■ **TASK TO CARRY OUT**:
Look for "자동으로 수강 중인 코스의 공지를 day 옵션에 맞게 불러온다." in the records below, then copy that line and every line after it, exactly and with nothing added.

■ **EXERCISE DATA**:
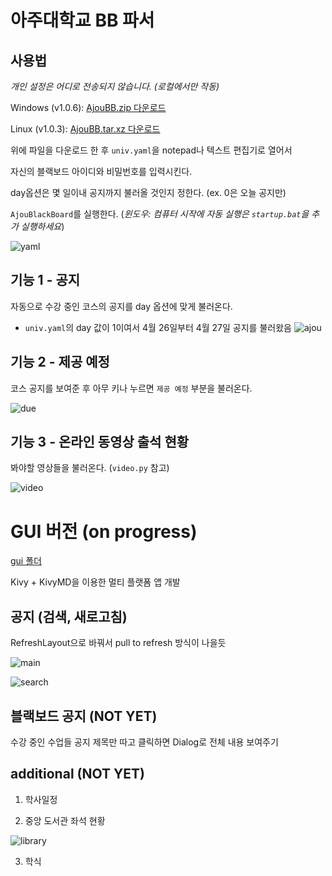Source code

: # 아주대학교 BB 파서

## 사용법

*개인 설정은 어디로 전송되지 않습니다. (로컬에서만 작동)*

Windows (v1.0.6):
[AjouBB.zip 다운로드](https://github.com/Alfex4936/Ajou-BlackBoard/releases/download/v1.0.6/AjouBB_v1.0.6.zip)

Linux (v1.0.3):
[AjouBB.tar.xz 다운로드](https://github.com/Alfex4936/Ajou-BlackBoard/releases/download/v1.0.3/AjouBlackBoard_v1.0.3_linux64.tar.xz)

위에 파일을 다운로드 한 후 `univ.yaml`을 notepad나 텍스트 편집기로 열어서

자신의 블랙보드 아이디와 비밀번호를 입력시킨다.

day옵션은 몇 일이내 공지까지 불러올 것인지 정한다. (ex. 0은 오늘 공지만)

`AjouBlackBoard`를 실행한다. (*윈도우: 컴퓨터 시작에 자동 실행은 `startup.bat`을 추가 실행하세요*)

![yaml](https://user-images.githubusercontent.com/2356749/113546947-f7c97c80-9627-11eb-9d5f-aba93dda4848.gif)

## 기능 1 - 공지

자동으로 수강 중인 코스의 공지를 day 옵션에 맞게 불러온다.

* `univ.yaml`의 day 값이 1이여서 4월 26일부터 4월 27일 공지를 불러왔음
![ajou](https://user-images.githubusercontent.com/2356749/116214126-5eead480-a781-11eb-9fc2-126fd3867ba8.gif)

## 기능 2 - 제공 예정

코스 공지를 보여준 후 아무 키나 누르면 `제공 예정` 부분을 불러온다.

![due](https://user-images.githubusercontent.com/2356749/113511215-b5f1f500-9599-11eb-9516-18bfb8ffcf8a.gif)

## 기능 3 - 온라인 동영상 출석 현황

봐야할 영상들을 불러온다. (`video.py` 참고)

![video](https://user-images.githubusercontent.com/2356749/135459264-ea25ebc3-3395-49df-963e-5a739f5460b9.png)

# GUI 버전 (on progress)

[gui 폴더](https://github.com/Alfex4936/Ajou-BlackBoard/tree/main/gui)

Kivy + KivyMD을 이용한 멀티 플랫폼 앱 개발

## 공지 (검색, 새로고침)

RefreshLayout으로 바꿔서 pull to refresh 방식이 나을듯

![main](https://user-images.githubusercontent.com/2356749/129508421-f65116c7-fb29-48da-a63d-d37ac21af770.png)

![search](https://user-images.githubusercontent.com/2356749/129508425-66e86004-9e52-4fb6-b91a-897694fe2633.png)

## 블랙보드 공지 (NOT YET)

수강 중인 수업들 공지 제목만 따고 클릭하면 Dialog로 전체 내용 보여주기
## additional (NOT YET)

1. 학사일정

2. 중앙 도서관 좌석 현황

![library](https://user-images.githubusercontent.com/2356749/129508427-3aa54863-b43e-4f47-8e1e-d231ef8796b1.png)

3. 학식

■ **RESPONSE TO THIS EXERCISE**:
자동으로 수강 중인 코스의 공지를 day 옵션에 맞게 불러온다.

* `univ.yaml`의 day 값이 1이여서 4월 26일부터 4월 27일 공지를 불러왔음
![ajou](https://user-images.githubusercontent.com/2356749/116214126-5eead480-a781-11eb-9fc2-126fd3867ba8.gif)

## 기능 2 - 제공 예정

코스 공지를 보여준 후 아무 키나 누르면 `제공 예정` 부분을 불러온다.

![due](https://user-images.githubusercontent.com/2356749/113511215-b5f1f500-9599-11eb-9516-18bfb8ffcf8a.gif)

## 기능 3 - 온라인 동영상 출석 현황

봐야할 영상들을 불러온다. (`video.py` 참고)

![video](https://user-images.githubusercontent.com/2356749/135459264-ea25ebc3-3395-49df-963e-5a739f5460b9.png)

# GUI 버전 (on progress)

[gui 폴더](https://github.com/Alfex4936/Ajou-BlackBoard/tree/main/gui)

Kivy + KivyMD을 이용한 멀티 플랫폼 앱 개발

## 공지 (검색, 새로고침)

RefreshLayout으로 바꿔서 pull to refresh 방식이 나을듯

![main](https://user-images.githubusercontent.com/2356749/129508421-f65116c7-fb29-48da-a63d-d37ac21af770.png)

![search](https://user-images.githubusercontent.com/2356749/129508425-66e86004-9e52-4fb6-b91a-897694fe2633.png)

## 블랙보드 공지 (NOT YET)

수강 중인 수업들 공지 제목만 따고 클릭하면 Dialog로 전체 내용 보여주기
## additional (NOT YET)

1. 학사일정

2. 중앙 도서관 좌석 현황

![library](https://user-images.githubusercontent.com/2356749/129508427-3aa54863-b43e-4f47-8e1e-d231ef8796b1.png)

3. 학식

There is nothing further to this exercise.